Here is the task for the records below: repeat exactly the lines from the one with "регионы или текущую" to the one with "доступность представителей и", both included, and nothing else.

[Saved data entries]

--- START ---

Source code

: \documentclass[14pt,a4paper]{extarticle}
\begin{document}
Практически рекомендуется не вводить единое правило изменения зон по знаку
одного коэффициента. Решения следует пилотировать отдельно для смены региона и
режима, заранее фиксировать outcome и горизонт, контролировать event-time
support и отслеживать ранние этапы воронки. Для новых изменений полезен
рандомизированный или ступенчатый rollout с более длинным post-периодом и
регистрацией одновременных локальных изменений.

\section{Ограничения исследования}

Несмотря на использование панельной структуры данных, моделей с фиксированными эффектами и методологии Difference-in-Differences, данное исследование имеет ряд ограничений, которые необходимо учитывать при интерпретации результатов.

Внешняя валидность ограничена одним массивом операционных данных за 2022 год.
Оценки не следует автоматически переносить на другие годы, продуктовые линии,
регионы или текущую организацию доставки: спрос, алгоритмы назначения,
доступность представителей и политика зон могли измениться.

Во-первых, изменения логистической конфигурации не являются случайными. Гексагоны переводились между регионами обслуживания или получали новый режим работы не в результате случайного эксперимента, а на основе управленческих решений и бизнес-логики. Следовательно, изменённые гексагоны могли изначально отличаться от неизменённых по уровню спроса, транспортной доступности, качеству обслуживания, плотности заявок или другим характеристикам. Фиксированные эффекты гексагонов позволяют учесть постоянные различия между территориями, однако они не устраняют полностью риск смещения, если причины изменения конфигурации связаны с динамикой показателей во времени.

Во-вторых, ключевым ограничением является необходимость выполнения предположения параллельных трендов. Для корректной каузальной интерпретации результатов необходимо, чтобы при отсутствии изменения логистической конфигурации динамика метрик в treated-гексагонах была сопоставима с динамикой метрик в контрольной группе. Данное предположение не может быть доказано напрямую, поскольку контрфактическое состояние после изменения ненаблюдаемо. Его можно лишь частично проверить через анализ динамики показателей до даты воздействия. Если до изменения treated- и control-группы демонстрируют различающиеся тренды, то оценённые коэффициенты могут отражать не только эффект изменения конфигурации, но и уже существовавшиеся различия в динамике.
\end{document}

--- END ---

**Task solution:**
регионы или текущую организацию доставки: спрос, алгоритмы назначения,
доступность представителей и политика зон могли измениться.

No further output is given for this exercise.